Nombre de nos clients sont des travailleurs étrangers temporaires, et beaucoup d'entre eux occupent des emplois peu spécialisés. Pour tous ces clients, la langue constitue un obstacle qui les empêche de comprendre et de faire valoir leurs droits. Nous voulons nous assurer aujourd'hui que ces travailleurs soient entendus.
Avant de formuler des recommandations précises, j'aimerais prendre un peu de recul et jeter un coup d'oeil à ce qui se passe chez nos travailleurs étrangers temporaires à une échelle macro-économique.
Le Canada est, depuis longtemps, une nation d'immigrants. Au cours des dernières années, le gouvernement a créé, au moyen de ses politiques en matière d'immigration, un nombre faramineux de résidents temporaires. Par exemple, de 1995 à 2014, le nombre de travailleurs étrangers temporaires a augmenté de 277 %, celui des étudiants internationaux, de 303 %, et celui des participants au Programme de mobilité internationale, de 335 %. Si nous additionnons toutes ces catégories, il s'agit de près d'un million de résidents temporaires pour 2014, et cela ne comprend pas les visiteurs.

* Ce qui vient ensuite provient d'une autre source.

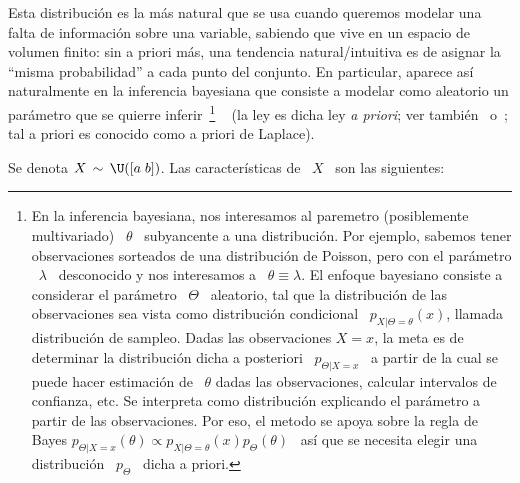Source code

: \label{Sssec:MP:UniformeContinua}

Esta distribuci\'on es  la m\'as natural que se usa  cuando queremos modelar una
falta de  informaci\'on sobre una variable,  sabiendo que vive en  un espacio de
volumen  finito: sin  a  priori  m\'as, una  tendencia  natural/intuitiva es  de
asignar la  ``misma probabilidad''  a cada punto  del conjunto.   En particular,
aparece as\'i  naturalmente en  la inferencia bayesiana  que consiste  a modelar
como aleatorio un par\'ametro  que se quierre inferir~\footnote{En la inferencia
  bayesiana, nos interesamos al paremetro (posiblemente multivariado) \ $\theta$
  \ subyancente  a una distribuci\'on. Por ejemplo,  sabemos tener observaciones
  sorteados  de  una  distribuci\'on  de  Poisson, pero  con  el  par\'ametro  \
  $\lambda$ \  desconocido y  nos interesamos a  \ $\theta \equiv  \lambda$.  El
  enfoque bayesiano consiste a considerar el par\'ametro \ $\Theta$ \ aleatorio,
  tal que la  distribuci\'on de las observaciones sea  vista como distribuci\'on
  condicional \  $p_{X|\Theta = \theta}(x)$, llamada  distribuci\'on de sampleo.
  Dadas las  observaciones $X = x$,  la meta es de  determinar la distribuci\'on
  dicha a posteriori \  $p_{\Theta|X = x}$ \ a partir de  la cual se puede hacer
  estimaci\'on  de \ $\theta$  dadas las  observaciones, calcular  intervalos de
  confianza, etc. Se interpreta  como distribuci\'on explicando el par\'ametro a
  partir de  las observaciones.  Por eso, el  metodo se apoya sobre  la regla de
  Bayes $p_{\Theta|X=x}(\theta) \propto p_{X|\Theta=\theta}(x) p_\Theta(\theta)$
  \  as\'i que  se necesita  elegir una  distribuci\'on \  $p_\Theta$ \  dicha a
  priori.\label{Foot:MP:BayesPrior} }
~\cite{Rob07} (la  ley es dicha  ley {\em a priori};  ver tambi\'en~\cite{Bay63}
o~\cite{Lap20}; tal a priori es conocido como a priori de Laplace).

Se denota $X \, \sim \, \U([a \; b])$. Las caracter\'isticas de \ $X$ \ son las
siguientes:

Pourtant, tandis que le nombre de résidents temporaires augmente, nous n'observons pas d'augmentation correspondante des demandes de résidence permanente approuvées. Au cours de la même période, le nombre de demandes de résidence permanente approuvées n'a augmenté que de 22 %; celui-ci s'élevait à 260 000 par année en 2014.

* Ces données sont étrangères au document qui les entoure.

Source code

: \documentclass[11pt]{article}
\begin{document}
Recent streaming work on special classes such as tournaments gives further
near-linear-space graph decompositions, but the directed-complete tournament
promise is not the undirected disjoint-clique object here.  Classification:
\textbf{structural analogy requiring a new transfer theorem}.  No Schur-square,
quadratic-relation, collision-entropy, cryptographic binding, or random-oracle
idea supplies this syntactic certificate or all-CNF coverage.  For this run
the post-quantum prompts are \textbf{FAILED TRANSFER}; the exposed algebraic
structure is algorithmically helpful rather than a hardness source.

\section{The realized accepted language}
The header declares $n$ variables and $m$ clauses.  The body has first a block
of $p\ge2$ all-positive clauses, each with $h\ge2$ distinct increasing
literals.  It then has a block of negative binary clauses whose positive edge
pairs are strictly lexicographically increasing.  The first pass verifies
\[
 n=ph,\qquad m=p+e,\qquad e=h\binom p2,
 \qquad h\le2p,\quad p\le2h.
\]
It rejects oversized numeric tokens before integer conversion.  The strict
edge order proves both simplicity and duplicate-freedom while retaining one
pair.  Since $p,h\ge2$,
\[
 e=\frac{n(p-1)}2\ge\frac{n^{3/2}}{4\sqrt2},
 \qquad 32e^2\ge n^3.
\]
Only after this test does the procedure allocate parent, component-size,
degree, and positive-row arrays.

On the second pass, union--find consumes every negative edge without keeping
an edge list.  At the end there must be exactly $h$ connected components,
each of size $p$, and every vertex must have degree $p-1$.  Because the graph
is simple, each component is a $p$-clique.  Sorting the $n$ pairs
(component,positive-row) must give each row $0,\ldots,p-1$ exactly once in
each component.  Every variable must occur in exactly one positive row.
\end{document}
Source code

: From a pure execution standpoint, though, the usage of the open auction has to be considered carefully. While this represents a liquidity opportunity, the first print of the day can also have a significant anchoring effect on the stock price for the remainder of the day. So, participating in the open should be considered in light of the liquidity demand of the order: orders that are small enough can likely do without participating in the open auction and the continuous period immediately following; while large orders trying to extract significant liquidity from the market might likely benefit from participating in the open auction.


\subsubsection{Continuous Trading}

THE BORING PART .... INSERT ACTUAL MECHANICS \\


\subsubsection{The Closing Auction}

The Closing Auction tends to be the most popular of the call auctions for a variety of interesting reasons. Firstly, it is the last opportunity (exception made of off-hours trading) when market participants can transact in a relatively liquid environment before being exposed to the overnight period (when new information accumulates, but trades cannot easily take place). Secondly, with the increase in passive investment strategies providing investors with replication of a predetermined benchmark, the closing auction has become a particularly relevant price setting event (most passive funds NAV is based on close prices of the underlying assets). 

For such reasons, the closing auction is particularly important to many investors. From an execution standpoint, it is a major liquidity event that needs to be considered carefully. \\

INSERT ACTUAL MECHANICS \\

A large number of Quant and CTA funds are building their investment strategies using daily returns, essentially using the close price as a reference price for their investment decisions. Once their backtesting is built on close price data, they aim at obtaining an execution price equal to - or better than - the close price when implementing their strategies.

Ce que ces données indiquent, c'est que le modèle d'immigration du Canada s'éloigne de la résidence permanente et repose de plus en plus sur une main d'oeuvre étrangère temporaire sans toutefois offrir à cette dernière un accès correspondant à la résidence permanente.
À l'heure actuelle, les travailleurs étrangers temporaires font l'objet d'un abus et d'une exploitation systémiques. Je ne veux pas dire par là que tous les employeurs sont coupables, mais c'est un problème systémique largement documenté... Nous soutenons les autres groupes qui se sont présentés devant le Comité, en particulier ceux qui sont venus nous raconter leur expérience personnelle, et nous comptons sur eux pour jeter un éclairage sur ces problèmes épineux.
En fin de compte, le déséquilibre des pouvoirs résultant de leur statut précaire d'employés temporaires explique pourquoi ces travailleurs continuent d'être exploités. Il est impossible de résoudre ce problème durablement sans en enrayer la cause.
Le gouvernement peut prendre des mesures pour limiter certains des pires abus, mais un retour vers un modèle d'immigration axé sur la résidence permanente pour répondre aux demandes du marché du travail constitue à notre avis la seule façon de résoudre ce problème à long terme. En ce sens, je suis d'accord avec M. McAlpine.
Nous aimerions donc faire six recommandations au Comité.
Nous recommandons d'abord que l'on délaisse le modèle de mise en oeuvre du programme, fondé sur les plaintes, au profit d'un modèle qui soit plus proactif. Le Canada a déjà fait des pas dans cette direction, mais la principale raison qui rend cette mesure nécessaire, outre la peur du congédiement ou de la déportation, est que la durée limitée des permis de travail rend le processus de traitement des plaintes totalement inefficace.
Par exemple, un travailleurs étranger peut voir son visa arriver à échéance bien avant que toute plainte relative à son employeur puisse être traitée et qu'une décision puisse être rendue, et certainement bien avant que toute perception puisse avoir lieu. Les employeurs le savent et sont donc conscients qu'ils peuvent prendre tout leur temps.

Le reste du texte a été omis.